Passwords.txt: !!top!!

lost years of intellectual property after a grad student stored server credentials in passwords.txt on an FTP-accessible directory. Attackers found it in minutes and exfiltrated sensitive data over several months.

One of the most dangerous cognitive biases at play is the – the tendency to underestimate how long a task will take. Users create passwords.txt thinking, “I’ll organize these properly next week.” But next week never comes. Months later, the file still sits there, now containing dozens of updated passwords, SSH keys, and credit card numbers.

: In the event of a data breach, plain text passwords can be easily exploited by attackers.

Get-ChildItem -Path C:\ -Recurse -Filter *.txt | Select-String "password" passwords.txt

While historically vulnerable, modern browser vaults (like Google Chrome, Apple Keychain, or Microsoft Edge) have significantly improved. They now require biometric authentication (Windows Hello or FaceID) before revealing or autofilling credentials, adding a layer of defense that a text file completely lacks. Conclusion: Delete the File Today

But the behavior is always the same:

Many people save passwords.txt in cloud folders like Dropbox, Google Drive, or OneDrive. If that cloud account is compromised (through phishing or weak passwords), the attacker searches for files with “password” in the name. Shared links can also inadvertently expose the file to the public. lost years of intellectual property after a grad

If you refuse to use a password manager, you should at least add layers of protection to your file: Never use "passwords" in the title.

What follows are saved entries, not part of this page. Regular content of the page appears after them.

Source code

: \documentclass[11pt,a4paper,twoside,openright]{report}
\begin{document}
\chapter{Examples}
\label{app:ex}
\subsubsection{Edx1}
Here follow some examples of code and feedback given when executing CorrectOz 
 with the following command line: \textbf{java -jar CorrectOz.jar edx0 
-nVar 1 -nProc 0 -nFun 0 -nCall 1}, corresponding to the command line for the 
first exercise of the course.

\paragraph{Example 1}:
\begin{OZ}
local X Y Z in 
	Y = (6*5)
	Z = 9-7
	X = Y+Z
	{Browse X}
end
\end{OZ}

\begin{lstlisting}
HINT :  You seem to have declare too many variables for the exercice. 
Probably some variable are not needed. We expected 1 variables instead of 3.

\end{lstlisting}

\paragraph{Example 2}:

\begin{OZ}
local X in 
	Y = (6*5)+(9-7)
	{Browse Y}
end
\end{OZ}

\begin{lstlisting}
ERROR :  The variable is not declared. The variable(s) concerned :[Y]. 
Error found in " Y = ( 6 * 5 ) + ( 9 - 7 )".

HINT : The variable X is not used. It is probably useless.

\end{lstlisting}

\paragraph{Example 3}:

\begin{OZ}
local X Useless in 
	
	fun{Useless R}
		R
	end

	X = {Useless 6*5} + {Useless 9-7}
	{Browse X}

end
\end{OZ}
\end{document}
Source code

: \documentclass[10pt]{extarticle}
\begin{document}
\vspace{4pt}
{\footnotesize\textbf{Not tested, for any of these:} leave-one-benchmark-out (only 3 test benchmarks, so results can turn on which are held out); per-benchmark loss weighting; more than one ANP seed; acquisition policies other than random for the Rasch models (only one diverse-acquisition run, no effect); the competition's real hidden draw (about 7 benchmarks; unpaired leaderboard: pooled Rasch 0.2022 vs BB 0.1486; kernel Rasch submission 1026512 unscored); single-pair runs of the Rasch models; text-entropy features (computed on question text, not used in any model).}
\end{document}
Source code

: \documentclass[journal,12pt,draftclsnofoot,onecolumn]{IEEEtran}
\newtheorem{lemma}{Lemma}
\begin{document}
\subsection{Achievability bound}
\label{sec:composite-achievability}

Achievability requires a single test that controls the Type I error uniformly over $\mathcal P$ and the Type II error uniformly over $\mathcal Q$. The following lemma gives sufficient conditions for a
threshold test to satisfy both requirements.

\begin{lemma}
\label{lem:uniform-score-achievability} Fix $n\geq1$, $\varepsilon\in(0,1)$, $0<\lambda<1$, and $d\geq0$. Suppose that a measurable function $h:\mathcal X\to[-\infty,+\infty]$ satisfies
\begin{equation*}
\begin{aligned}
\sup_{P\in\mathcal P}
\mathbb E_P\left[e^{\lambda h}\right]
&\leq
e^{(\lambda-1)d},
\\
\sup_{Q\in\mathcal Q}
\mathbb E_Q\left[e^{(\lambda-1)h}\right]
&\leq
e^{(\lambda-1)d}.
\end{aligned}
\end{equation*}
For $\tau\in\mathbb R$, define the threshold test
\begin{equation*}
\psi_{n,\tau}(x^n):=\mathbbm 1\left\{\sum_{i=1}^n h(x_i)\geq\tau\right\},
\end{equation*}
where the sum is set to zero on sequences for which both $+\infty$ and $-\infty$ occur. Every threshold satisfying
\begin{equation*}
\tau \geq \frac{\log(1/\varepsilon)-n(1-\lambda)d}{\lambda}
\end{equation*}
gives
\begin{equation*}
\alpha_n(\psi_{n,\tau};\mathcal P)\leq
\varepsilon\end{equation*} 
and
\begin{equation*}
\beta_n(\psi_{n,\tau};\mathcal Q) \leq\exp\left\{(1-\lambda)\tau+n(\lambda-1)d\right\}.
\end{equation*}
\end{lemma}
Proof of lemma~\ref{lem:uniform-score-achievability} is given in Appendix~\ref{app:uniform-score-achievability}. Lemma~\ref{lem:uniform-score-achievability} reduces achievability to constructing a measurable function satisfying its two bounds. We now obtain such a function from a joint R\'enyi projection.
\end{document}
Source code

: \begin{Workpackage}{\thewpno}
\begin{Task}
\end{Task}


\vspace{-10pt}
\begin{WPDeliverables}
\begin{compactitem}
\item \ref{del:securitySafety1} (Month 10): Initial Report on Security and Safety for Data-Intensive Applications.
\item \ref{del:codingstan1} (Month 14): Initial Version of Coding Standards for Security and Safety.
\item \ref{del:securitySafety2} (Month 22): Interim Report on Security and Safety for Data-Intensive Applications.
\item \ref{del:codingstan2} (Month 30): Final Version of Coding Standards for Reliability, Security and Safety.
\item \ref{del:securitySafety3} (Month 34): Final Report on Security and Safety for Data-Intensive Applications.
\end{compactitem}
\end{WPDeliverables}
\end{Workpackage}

Note: bcrypt is slow; only feasible if password is weak. If not cracked, use other context from passwords.txt to guess:

An 18-year-old hacker social-engineered an Uber contractor, got their VPN password, and then... found a network share containing a PowerShell script with the administrator credentials for Uber's entire Thycotta (privileged access management) system. While the file wasn't literally named passwords.txt , it was a plain-text text file containing the same information. The attacker took control of Uber’s Slack, AWS, GSuite, and HackerOne dashboards. Users create passwords

We’ve all been there. You’re juggling a dozen different logins—banking, email, streaming services, work accounts—and your brain simply cannot hold another complex password. So you do the most “efficient” thing: you open a simple text editor, type out all your usernames and passwords in neat rows, and save the file as passwords.txt on your desktop. It’s convenient, searchable, and always at your fingertips.

: Stolen logs packaged with an unencrypted passwords.txt file are actively sold as commodities, allowing secondary attackers to hijack accounts across multiple platforms via credential stuffing. Defensive Use Cases: The Security Sandbox

Appendix: Quick commands and patterns (examples)

passwords.txt is a plain text file used to store usernames and passwords for various online accounts. It serves as a simple, centralized repository for all your login credentials.